Start of SUPPLIED DATA
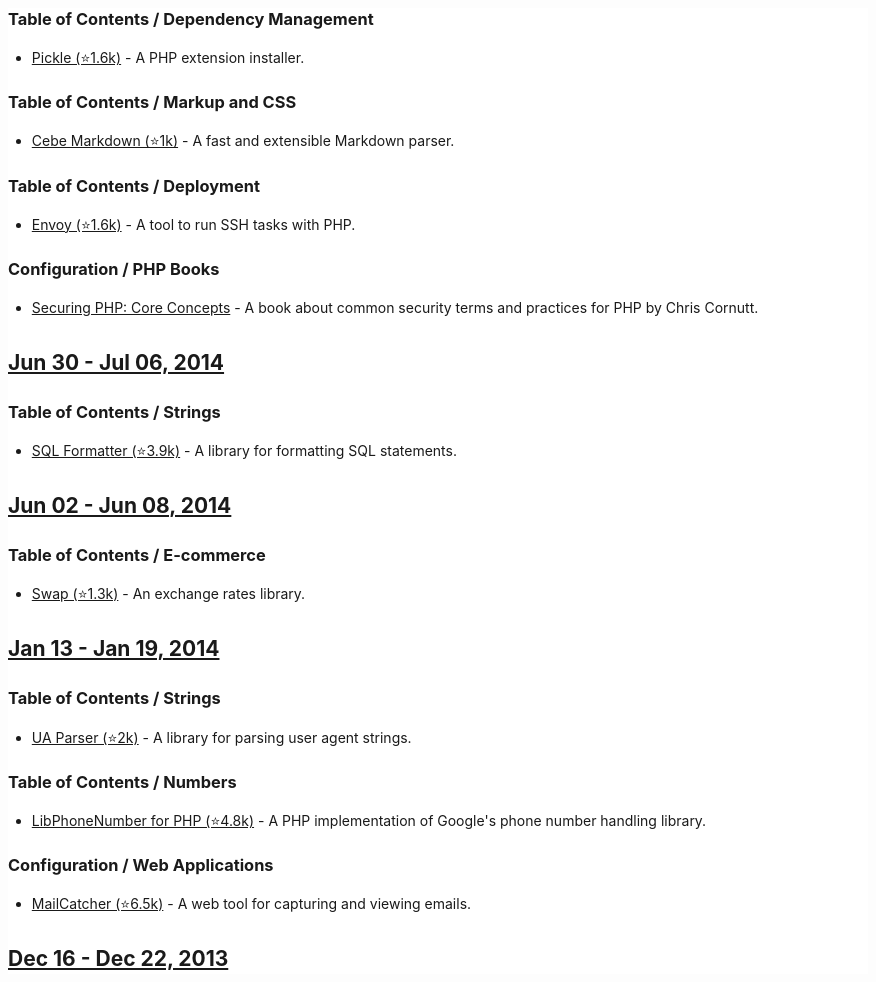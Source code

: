 ### Table of Contents / Dependency Management

*   [Pickle (⭐1.6k)](https://github.com/FriendsOfPHP/pickle) - A PHP extension installer.

### Table of Contents / Markup and CSS

*   [Cebe Markdown (⭐1k)](https://github.com/cebe/markdown) - A fast and extensible Markdown parser.

### Table of Contents / Deployment

*   [Envoy (⭐1.6k)](https://github.com/laravel/envoy) - A tool to run SSH tasks with PHP.

### Configuration / PHP Books

*   [Securing PHP: Core Concepts](https://leanpub.com/securingphp-coreconcepts) - A book about common security terms and practices for PHP by Chris Cornutt.

## [Jun 30 - Jul 06, 2014](/content/2014/26/README.md)

### Table of Contents / Strings

*   [SQL Formatter (⭐3.9k)](https://github.com/jdorn/sql-formatter/) - A library for formatting SQL statements.

## [Jun 02 - Jun 08, 2014](/content/2014/22/README.md)

### Table of Contents / E-commerce

*   [Swap (⭐1.3k)](https://github.com/florianv/swap) - An exchange rates library.

## [Jan 13 - Jan 19, 2014](/content/2014/2/README.md)

### Table of Contents / Strings

*   [UA Parser (⭐2k)](https://github.com/tobie/ua-parser/tree/master/php) - A library for parsing user agent strings.

### Table of Contents / Numbers

*   [LibPhoneNumber for PHP (⭐4.8k)](https://github.com/giggsey/libphonenumber-for-php) - A PHP implementation of Google's phone number handling library.

### Configuration / Web Applications

*   [MailCatcher (⭐6.5k)](https://github.com/sj26/mailcatcher) - A web tool for capturing and viewing emails.

## [Dec 16 - Dec 22, 2013](/content/2013/50/README.md)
End of SUPPLIED DATA
EXERCISE INSTRUCTIONS
Output every entry exactly. Pictures stay out.

ANSWER TO THE EXERCISE
Source code

: ### Table of Contents / Dependency Management

*   [Pickle (⭐1.6k)](https://github.com/FriendsOfPHP/pickle) - A PHP extension installer.

### Table of Contents / Markup and CSS

*   [Cebe Markdown (⭐1k)](https://github.com/cebe/markdown) - A fast and extensible Markdown parser.

### Table of Contents / Deployment

*   [Envoy (⭐1.6k)](https://github.com/laravel/envoy) - A tool to run SSH tasks with PHP.

### Configuration / PHP Books

*   [Securing PHP: Core Concepts](https://leanpub.com/securingphp-coreconcepts) - A book about common security terms and practices for PHP by Chris Cornutt.

## [Jun 30 - Jul 06, 2014](/content/2014/26/README.md)

### Table of Contents / Strings

*   [SQL Formatter (⭐3.9k)](https://github.com/jdorn/sql-formatter/) - A library for formatting SQL statements.

## [Jun 02 - Jun 08, 2014](/content/2014/22/README.md)

### Table of Contents / E-commerce

*   [Swap (⭐1.3k)](https://github.com/florianv/swap) - An exchange rates library.

## [Jan 13 - Jan 19, 2014](/content/2014/2/README.md)

### Table of Contents / Strings

*   [UA Parser (⭐2k)](https://github.com/tobie/ua-parser/tree/master/php) - A library for parsing user agent strings.

### Table of Contents / Numbers

*   [LibPhoneNumber for PHP (⭐4.8k)](https://github.com/giggsey/libphonenumber-for-php) - A PHP implementation of Google's phone number handling library.

### Configuration / Web Applications

*   [MailCatcher (⭐6.5k)](https://github.com/sj26/mailcatcher) - A web tool for capturing and viewing emails.

## [Dec 16 - Dec 22, 2013](/content/2013/50/README.md)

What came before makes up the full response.